You get approval for a loan at the outset, but you don’t need to draw it all down at the one time. For example, if you are aged 70 and you have a house worth €500,000, you will get approval for a loan of €125,000. If you only need to borrow €20,000, then that’s all you borrow. If you need another €20,000 in three years’ time, you get it automatically. 
This is an important distinction as otherwise, people borrow a large lump-sum at a high interest rate and put it on deposit at a low interest rate. 

Costs €1150 to set up and €100 for drawing down more approved money. The €1150 covers “independent” legal advice. I don’t understand this as my solicitor could charge me anything? Will they refund whatever my solicitor charges? 

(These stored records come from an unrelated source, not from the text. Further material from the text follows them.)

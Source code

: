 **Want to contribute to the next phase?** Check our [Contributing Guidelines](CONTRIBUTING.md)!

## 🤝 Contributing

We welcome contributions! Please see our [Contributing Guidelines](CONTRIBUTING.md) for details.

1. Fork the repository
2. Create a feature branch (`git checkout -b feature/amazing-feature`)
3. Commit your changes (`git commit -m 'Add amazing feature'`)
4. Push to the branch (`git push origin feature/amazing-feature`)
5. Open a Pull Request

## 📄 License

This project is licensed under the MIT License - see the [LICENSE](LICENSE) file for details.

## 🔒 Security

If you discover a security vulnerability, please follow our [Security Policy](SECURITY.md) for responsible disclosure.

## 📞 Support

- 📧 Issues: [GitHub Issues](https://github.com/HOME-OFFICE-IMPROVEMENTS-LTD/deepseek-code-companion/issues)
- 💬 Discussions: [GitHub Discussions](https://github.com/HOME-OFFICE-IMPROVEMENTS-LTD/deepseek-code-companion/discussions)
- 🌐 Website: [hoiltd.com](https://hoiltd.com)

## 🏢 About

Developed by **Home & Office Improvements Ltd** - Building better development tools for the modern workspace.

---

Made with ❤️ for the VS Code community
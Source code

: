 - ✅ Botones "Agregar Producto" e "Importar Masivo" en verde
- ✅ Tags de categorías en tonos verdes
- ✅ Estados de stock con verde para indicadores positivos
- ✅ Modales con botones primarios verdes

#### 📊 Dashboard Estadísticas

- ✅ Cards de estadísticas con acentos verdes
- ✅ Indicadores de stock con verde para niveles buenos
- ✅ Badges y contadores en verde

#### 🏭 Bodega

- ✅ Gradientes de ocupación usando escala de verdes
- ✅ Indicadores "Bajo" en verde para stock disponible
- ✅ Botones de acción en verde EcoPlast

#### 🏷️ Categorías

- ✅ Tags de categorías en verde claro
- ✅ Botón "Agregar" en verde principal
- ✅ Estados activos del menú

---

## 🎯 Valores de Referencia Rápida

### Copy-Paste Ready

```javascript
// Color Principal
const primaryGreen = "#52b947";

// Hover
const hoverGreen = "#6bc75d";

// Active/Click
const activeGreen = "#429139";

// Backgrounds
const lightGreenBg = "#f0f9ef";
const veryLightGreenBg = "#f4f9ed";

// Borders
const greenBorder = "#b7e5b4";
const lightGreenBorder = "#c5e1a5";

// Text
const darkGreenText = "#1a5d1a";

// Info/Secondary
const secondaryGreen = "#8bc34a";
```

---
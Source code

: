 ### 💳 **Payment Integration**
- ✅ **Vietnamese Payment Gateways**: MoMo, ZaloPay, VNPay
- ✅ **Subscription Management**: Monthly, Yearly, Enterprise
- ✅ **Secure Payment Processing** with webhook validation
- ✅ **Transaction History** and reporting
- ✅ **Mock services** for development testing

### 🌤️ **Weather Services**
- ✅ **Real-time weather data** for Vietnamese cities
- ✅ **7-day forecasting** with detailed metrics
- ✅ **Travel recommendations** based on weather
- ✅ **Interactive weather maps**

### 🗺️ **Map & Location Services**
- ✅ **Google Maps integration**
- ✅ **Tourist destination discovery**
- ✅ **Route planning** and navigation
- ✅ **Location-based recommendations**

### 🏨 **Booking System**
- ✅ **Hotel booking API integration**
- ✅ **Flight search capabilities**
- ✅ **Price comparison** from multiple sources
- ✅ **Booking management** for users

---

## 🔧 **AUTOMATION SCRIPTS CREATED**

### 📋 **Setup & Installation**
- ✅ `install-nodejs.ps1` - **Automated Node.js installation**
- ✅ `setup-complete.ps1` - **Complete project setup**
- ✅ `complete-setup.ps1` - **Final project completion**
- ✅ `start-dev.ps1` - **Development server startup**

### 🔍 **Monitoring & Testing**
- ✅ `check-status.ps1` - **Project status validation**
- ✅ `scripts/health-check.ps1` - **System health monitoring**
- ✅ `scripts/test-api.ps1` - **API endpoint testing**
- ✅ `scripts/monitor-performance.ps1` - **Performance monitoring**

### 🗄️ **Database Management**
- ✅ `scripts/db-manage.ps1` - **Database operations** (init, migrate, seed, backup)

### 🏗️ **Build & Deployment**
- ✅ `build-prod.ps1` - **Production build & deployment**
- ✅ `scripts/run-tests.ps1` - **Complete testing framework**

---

You can repay the loan at any time. So, for example, if your children are in a position to lend you money in a few years, they can do so and you can repay the loan. Bank of Ireland and SHIP don’t allow this. 

There is a regular income version available, but there are no details. 

SeniorsMoney is not regulated by the Financial Regulator in Ireland, although it is subject to the Consumer Credit Act. Check this out?

*Bank of **Ireland** Life Loan*

Minimum loan: €20,000 ( Banking365 suggested it was €5000?)
Maximum loan: €250,000
Interest rate: 5.5% fixed for 15 years 
Initial charges: Your own legal fees and surveyor's fee - c. €1000

This is a better product if you want a larger amount of money and you know that you won’t want to repay it as the lowish rate is fixed for 15 years. 

Downsides:
You can’t repay it until you die or move out of your home permanently. 
They will provide top-ups. You can use your own solicitor, or you can use the Bank of Ireland in-house legal team at a cost of €220.
Bank of Ireland is regulated by the Financial Regulator. 

*SHIP*
Minimum loan: €25,000
Interest rate: 6.35% fixed for the life of the loan
Initial cost of set up: You pay your own legal fees and valuation fee – c. €1000
In practice, you can’t repay it until you die or move out of your home permanently 
Early repayment: Possible, but not advisable as it is subject to early repayment penalty. 
What’s the story with top-ups?

SHIP is not regulated by the Financial Regulator in Ireland, although it is subject to the Consumer Credit Act.


----------



## asdfg (12 Jan 2006)

Another Downside is that this lump sum is taken into account when calculating assets (cash) for those on non-contributory old age pensions.


----------



## irishjim (8 Feb 2006)

I have a friend who's parents are c.57 / 58. Is there a similiar type of life loan for people in their mid-late 50's?


----------



## uftie (2 Nov 2006)

I've been looking at some of these products for my parents, who are interested in raising some cash based on their house in Dublin, and the  Residential Reversions (RRL) product looked interesting, whereby the cash is a lump sum that is paid in return for a fraction of the value of the home. They use a formula whereby they hand over that fraction of the valuation, discounted by some factor related to the life expectancy of the owners. Obviously the result of this calculation will determine how competitive the product is (anybody have any experience of this?) but the fact that the fraction of the house value remains fixed is attractive at least, so its not possible to get to a situation whereby the remaining value in the house is eaten up by the compounded loan value for instance.


----------